Introduction
One of the main software issues we have observed in LCLS is the fragmentation of tools adopted by LCLS users for their data analysis. These tools range from Matlab and IDL, to our own C++/python psana, to frameworks like cass and cheeta.
We believe that the advantage of having high fragmentation, namely the freedom of the users to adopt whatever they want, is outweighed by its disadvantages: this fragmentation ends up spreading our effort too thin just to provide the basic data analysis services and, consequently, it affects our ability to provide support for more advanced services like peak finding algorithms, autocorrelation calculations, etc.
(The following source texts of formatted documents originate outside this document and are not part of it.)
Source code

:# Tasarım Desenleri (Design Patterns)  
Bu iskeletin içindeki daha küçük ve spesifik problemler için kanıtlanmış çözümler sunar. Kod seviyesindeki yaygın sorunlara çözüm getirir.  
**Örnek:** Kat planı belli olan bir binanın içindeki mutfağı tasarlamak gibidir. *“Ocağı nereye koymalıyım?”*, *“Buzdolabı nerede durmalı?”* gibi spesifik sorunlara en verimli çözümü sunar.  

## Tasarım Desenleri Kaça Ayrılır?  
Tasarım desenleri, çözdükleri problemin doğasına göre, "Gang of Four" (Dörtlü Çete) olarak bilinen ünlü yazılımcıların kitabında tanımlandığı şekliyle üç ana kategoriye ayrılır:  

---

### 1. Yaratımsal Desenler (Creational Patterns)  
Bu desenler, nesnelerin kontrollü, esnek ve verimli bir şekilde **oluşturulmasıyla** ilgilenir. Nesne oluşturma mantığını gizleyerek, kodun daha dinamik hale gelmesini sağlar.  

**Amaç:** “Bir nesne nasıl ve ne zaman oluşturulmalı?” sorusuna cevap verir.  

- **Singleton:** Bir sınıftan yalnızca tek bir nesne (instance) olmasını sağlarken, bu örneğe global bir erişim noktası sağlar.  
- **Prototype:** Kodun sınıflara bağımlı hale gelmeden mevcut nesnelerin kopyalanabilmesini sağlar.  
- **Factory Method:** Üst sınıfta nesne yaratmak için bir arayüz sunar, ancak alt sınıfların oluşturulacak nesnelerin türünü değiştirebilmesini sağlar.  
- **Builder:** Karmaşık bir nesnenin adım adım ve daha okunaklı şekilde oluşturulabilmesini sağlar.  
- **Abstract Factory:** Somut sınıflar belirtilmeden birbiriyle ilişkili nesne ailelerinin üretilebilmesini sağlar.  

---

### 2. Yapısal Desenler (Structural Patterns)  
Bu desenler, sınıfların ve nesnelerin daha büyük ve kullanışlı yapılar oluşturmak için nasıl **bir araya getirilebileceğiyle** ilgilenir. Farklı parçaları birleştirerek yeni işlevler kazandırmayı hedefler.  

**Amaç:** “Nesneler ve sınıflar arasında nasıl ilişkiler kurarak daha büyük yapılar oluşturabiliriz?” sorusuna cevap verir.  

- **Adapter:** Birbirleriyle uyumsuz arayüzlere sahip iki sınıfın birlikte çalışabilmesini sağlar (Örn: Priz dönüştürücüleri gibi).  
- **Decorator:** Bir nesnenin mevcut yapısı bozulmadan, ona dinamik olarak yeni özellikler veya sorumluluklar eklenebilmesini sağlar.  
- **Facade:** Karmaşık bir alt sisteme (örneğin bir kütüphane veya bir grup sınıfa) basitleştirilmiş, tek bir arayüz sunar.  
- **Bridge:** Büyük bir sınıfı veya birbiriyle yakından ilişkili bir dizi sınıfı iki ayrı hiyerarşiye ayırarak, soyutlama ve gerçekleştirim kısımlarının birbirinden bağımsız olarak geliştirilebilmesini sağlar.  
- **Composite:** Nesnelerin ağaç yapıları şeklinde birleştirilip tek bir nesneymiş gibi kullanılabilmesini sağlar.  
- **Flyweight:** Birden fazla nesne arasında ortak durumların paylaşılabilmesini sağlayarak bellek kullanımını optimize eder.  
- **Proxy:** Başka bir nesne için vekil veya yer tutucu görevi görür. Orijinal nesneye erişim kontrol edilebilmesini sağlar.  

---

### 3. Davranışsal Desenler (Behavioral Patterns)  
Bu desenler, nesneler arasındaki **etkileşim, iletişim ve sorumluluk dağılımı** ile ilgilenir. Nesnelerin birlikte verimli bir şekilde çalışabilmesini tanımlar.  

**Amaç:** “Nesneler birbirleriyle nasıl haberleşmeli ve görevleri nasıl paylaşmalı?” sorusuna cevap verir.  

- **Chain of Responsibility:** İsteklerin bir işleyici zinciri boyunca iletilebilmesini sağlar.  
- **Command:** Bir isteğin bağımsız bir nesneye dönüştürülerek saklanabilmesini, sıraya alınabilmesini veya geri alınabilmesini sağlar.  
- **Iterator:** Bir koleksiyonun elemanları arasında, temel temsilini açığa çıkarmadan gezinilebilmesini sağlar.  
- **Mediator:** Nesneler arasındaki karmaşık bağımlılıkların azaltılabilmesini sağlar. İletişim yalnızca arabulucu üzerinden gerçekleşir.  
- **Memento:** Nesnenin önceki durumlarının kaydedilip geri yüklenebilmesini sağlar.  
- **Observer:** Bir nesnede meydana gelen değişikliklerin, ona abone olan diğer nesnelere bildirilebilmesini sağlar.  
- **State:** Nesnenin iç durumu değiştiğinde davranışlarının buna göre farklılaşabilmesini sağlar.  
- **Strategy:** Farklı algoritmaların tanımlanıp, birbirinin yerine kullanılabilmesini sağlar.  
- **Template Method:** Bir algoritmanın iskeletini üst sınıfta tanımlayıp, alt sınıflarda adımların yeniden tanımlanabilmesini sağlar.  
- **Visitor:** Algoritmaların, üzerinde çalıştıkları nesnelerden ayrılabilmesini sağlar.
The main reason why LCLS cannot focus its efforts on one framework is that we haven't found one tool with all the required features; for example, Matlab is very powerful, but it's too slow and it's proprietary, psana is fast, open-source, but it doesn't have all the display abilities and functions that Matlab has.
We have considered using ROOT to power psana, but there are a few issues with ROOT; for example, it tends to take over your application (eg by handling signals), any one library tends to bring in many other libraries non strictly required, it has a few global names which can collide with users symbols, its development is heavily LHC oriented and it uses C++ as scripting language which may not be the best solution for many FEL users.
We've been considering adopting something other than ROOT for a while, but we haven't found any serious alternative. We claim that the key services our users would like are:
- Ability to use both C++ and python (when performance allows).
- Ability to plot histograms, xy plots, images, functions, etc.
- Ability to fit complex data.
- Ability to persist basic objects (histograms, arrays, ntuple), ie the ability to store and retrieve intermediate analysis results.
- Ability to invoke high performance algorithms; these can range from basic algorithms, like FFTs, to more specialized operations, like peak finding.
There are many tools for plotting (see, for example, Mantid, or matplotlib), for saving and retrieving data (HDF5), for fitting, for GUI development (QT), for basic algorithms (GSL) but no integrated solution.
We'd like to start the effort of creating an integrated ecosystem for data analysis for FEL facilities. Note that this effort does not want to replace whatever framework the facilities use to do analysis, eg psana. The final result would be a set of libraries that psana can invoke to implement the key operations indicated above.
This ecosystem would be based on existing libraries as much as possible and we would write new code only when needed. We could, for example, write a thin layer which allows to save histograms or other objects to HDF5.
Core subset of ROOT Features
Feature |
Comment |
---|---|
Interpreter |
CINT, cling, PyRoot |
Input/Output |
Easy to save/restore histograms, trees; more complex to save arbitrary structures |
Math libraries |
Numerical algorithms, linear algebra, vectors, statistics, fitting |
GUI |
Widgets, signals/slots mechanism |
Histograms |
1D, 2D, Profile |
Trees |
To store large quantities of same-class objects |
2D graphics |
Display 1D and 2D histograms, functions, graphs |
3D graphics |
Event display |
Possible replacements
Feature |
Comment |
---|---|
Interpreter |
Python |
Input/Output |
Could need dedicated development effort, could be built on top of HDF5 |
Math libraries |
NumPy, SciPy, GSL. Issue: different environments between python and C/C++? |
GUI |
QT, PyQt |
Histograms |
Could need dedicated development effort |
Trees |
Could need dedicated development effort |
2D graphics |
Matplotlib? How to display histograms and trees? |
3D graphics |
Possibly not needed for now |